La nature de ma relation avec l’œuvre originale de Ridley Scott m’aura poussé à voir ce Blade Runner 2049 avec un œil avide de poésie et de beauté, chose que je n’approuve pas toujours pour la simple et bonne raison qu’il n’est jamais opportun de trop souhaiter quelque chose : l’on finit par la désirer plus encore, et à l’imaginer pour ce qu’elle n’est pas : parfaite.


Je suis, et es toujours été un immense fan du film de 1982. Cela, je ne l’ai jamais caché, c’est un fait. L’esthétisme et la poésie qui se dégage à chaque instant de ce pur joyau de science-fiction n’est plus à prouver, aussi ne tenterais-je pas de m’enflammer en louanges, pour démontrer ce qui est désormais un fait établi, depuis que Blade Runner est entré dans la postérité pour ce qu’il est : une œuvre culte.

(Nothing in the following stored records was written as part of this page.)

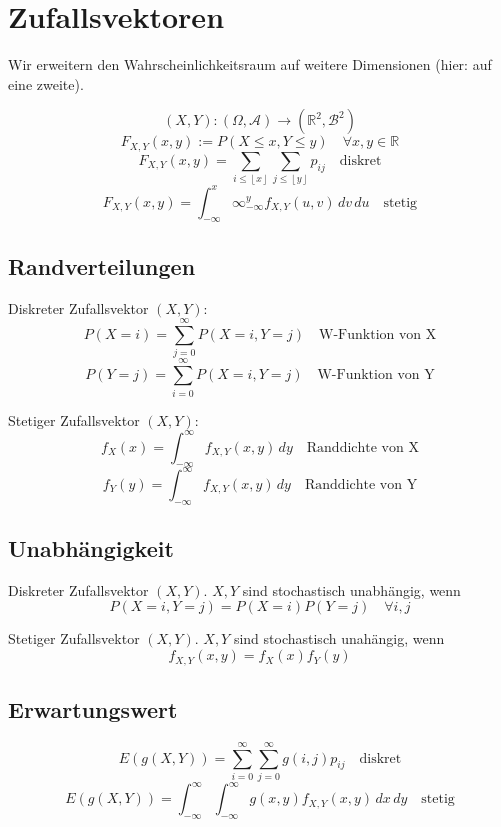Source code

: \documentclass[a4paper,twocolumn]{article}
\newcommand{\floor}[1]{\left\lfloor#1\right\rfloor}
\begin{document}
\section{Zufallsvektoren}

Wir erweitern den Wahrscheinlichkeitsraum auf weitere Dimensionen
(hier: auf eine zweite).

\[
    (X,Y): (\Omega, \mathcal{A}) \longrightarrow (\mathbb{R}^2,\mathcal{B}^2)
\] \[
    F_{X,Y}(x,y) := P(X \leq x, Y \leq y)
        \quad \forall x,y \in \mathbb{R}
\] \[
    F_{X,Y}(x,y) = \sum_{i\leq\floor{x}} \sum_{j\leq\floor{y}} p_{ij}
        \quad \text{diskret}
\] \[
    F_{X,Y}(x,y) = \int_{-\infty}^x \infty_{-\infty}^y f_{X,Y}(u,v)\,dv\,du
        \quad \text{stetig}
\]

\subsection{Randverteilungen}

Diskreter Zufallsvektor $(X,Y)$:
\[
    P(X=i) = \sum_{j=0}^\infty P(X=i, Y=j)
        \quad \text{W-Funktion von X}
\] \[
    P(Y=j) = \sum_{i=0}^\infty P(X=i, Y=j)
        \quad \text{W-Funktion von Y}
\]

Stetiger Zufallsvektor $(X,Y)$:
\[
    f_X(x) = \int_{-\infty}^\infty f_{X,Y}(x,y)\,dy
        \quad \text{Randdichte von X}
\] \[
    f_Y(y) = \int_{-\infty}^\infty f_{X,Y}(x,y)\,dy
        \quad \text{Randdichte von Y}
\]

\subsection{Unabhängigkeit}

Diskreter Zufallsvektor $(X,Y)$. $X,Y$ sind stochastisch unabhängig, wenn
\[
    P(X=i,Y=j) = P(X=i) P(Y=j) \quad\forall i,j
\]

Stetiger Zufallsvektor $(X,Y)$. $X,Y$ sind stochastisch unahängig, wenn
\[
    f_{X,Y}(x,y) = f_X(x) f_Y(y)
\]

\subsection{Erwartungswert}

\[
    E(g(X,Y)) =
        \sum_{i=0}^\infty \sum_{j=0}^\infty g(i,j) p_{ij}
        \quad \text{diskret}
\] \[
    E(g(X,Y)) =
        \int_{-\infty}^\infty \int_{-\infty}^\infty
            g(x,y) f_{X,Y}(x,y)\,dx\,dy
        \quad \text{stetig}
\]
\end{document}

Aussi, comment traiter convenablement cette suite ? Comment était-il seulement possible d’envisager une suite à une telle chose ? Le film en avait-il seulement besoin, tout n’était-il pas déjà narré ? Fort heureusement non. Mais encore mieux que cela, car nous n’avons pas n’importe quel capitaine à la barre, pour maintenir un cap parfait face aux adversités pouvant se dresser à l’encontre d’un tel projet : Denis Villeneuve n’a pas seulement songé à partir sur quelque chose de radicalement différent d’une simple suite, l’homme a également choisis de s’éloigner autant que possible du matériau d’origine.

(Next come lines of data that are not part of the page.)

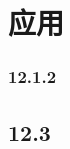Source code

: 
\chapter{应用}
\label{chap:12}


\subsection{12.1.2}
\label{sec:12.1.2}

\section{12.3}
\label{sec:12.3}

Blade Runner 2049 n’est pas un Blade Runner 2. C’est certes une séquelle à l’œuvre de Ridley Scott, mais c’est aussi une production radicalement différente, qui n’hésite pas à nous le montrer dès les premières secondes : exit la noirceur des rues de Los Angeles, place à une lumière aussi puissante que le précédent opus était sombre. Nous aurons bien sûr par la suite la possibilité de déambuler dans des lieux obscurs, mais jamais de façon aussi prononcé et permanent que cela fût le cas il y a trente ans.

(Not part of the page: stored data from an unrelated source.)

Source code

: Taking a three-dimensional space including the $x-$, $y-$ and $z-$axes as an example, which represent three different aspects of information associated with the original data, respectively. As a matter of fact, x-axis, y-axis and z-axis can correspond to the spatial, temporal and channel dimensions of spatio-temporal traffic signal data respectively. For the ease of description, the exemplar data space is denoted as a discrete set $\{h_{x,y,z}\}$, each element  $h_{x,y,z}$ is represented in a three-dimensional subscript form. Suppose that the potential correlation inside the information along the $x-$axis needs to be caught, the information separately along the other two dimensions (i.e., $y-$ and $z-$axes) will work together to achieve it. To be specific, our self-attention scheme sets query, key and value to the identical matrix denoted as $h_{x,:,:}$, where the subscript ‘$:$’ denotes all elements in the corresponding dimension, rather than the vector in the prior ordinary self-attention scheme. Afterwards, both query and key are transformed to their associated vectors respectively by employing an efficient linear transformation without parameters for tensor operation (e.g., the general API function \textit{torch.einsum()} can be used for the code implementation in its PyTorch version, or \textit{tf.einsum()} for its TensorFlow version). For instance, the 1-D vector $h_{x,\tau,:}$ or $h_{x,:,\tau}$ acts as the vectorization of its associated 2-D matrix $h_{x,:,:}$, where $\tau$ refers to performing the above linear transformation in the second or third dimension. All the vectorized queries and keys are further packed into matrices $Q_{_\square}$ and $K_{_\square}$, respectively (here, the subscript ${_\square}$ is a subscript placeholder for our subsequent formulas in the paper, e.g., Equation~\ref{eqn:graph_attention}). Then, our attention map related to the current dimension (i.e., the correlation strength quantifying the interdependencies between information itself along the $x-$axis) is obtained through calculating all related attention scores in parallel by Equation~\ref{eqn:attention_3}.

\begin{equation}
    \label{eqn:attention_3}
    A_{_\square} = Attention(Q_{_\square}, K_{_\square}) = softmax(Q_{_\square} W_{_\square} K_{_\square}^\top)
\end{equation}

De Blade Runner premier du nom, ce 2049 ne conservera au final que sa beauté, son lyrisme, sa loufoquerie, son don pour les bonnes idées, et surtout, son rythme et sa trame scénaristique. Cela peut sembler beaucoup, mais en l’état, lors de la visualisation, c’est en réalité bien peu de chose. Et c’est tant mieux !


BR 2049 se déroule donc trente ans après les évènements du premier film, celui de Ridley Scott sortit en 1982. Beaucoup de choses se sont produites dans ce vaste univers uchronique et apocalyptique. Un blackout électronique géant a creusé un profond cratère entre les deux œuvres, faisant oublier à tous qui était Rick Deckard, le vieux Blade Runner. Cependant, lors d’une mission de contrôle, l’officier K de la police de Los Angeles, va tomber sur la première pièce d’un puzzle complexe, qui mettra en jeu de nombreuses personnes, afin de mettre la main sur un héritage tout bonnement fabuleux, lié aux évènements de 2019… Commence alors une très longue partie d’échec, qui fera intervenir la police, des enfants travailleurs clandestins, un groupe de réplicants, l’entreprise Wallace, héritière de la Tyrell Corporation, mais aussi officier K, pour mettre la main sur Deckard, et un sombre mystère l’entourant.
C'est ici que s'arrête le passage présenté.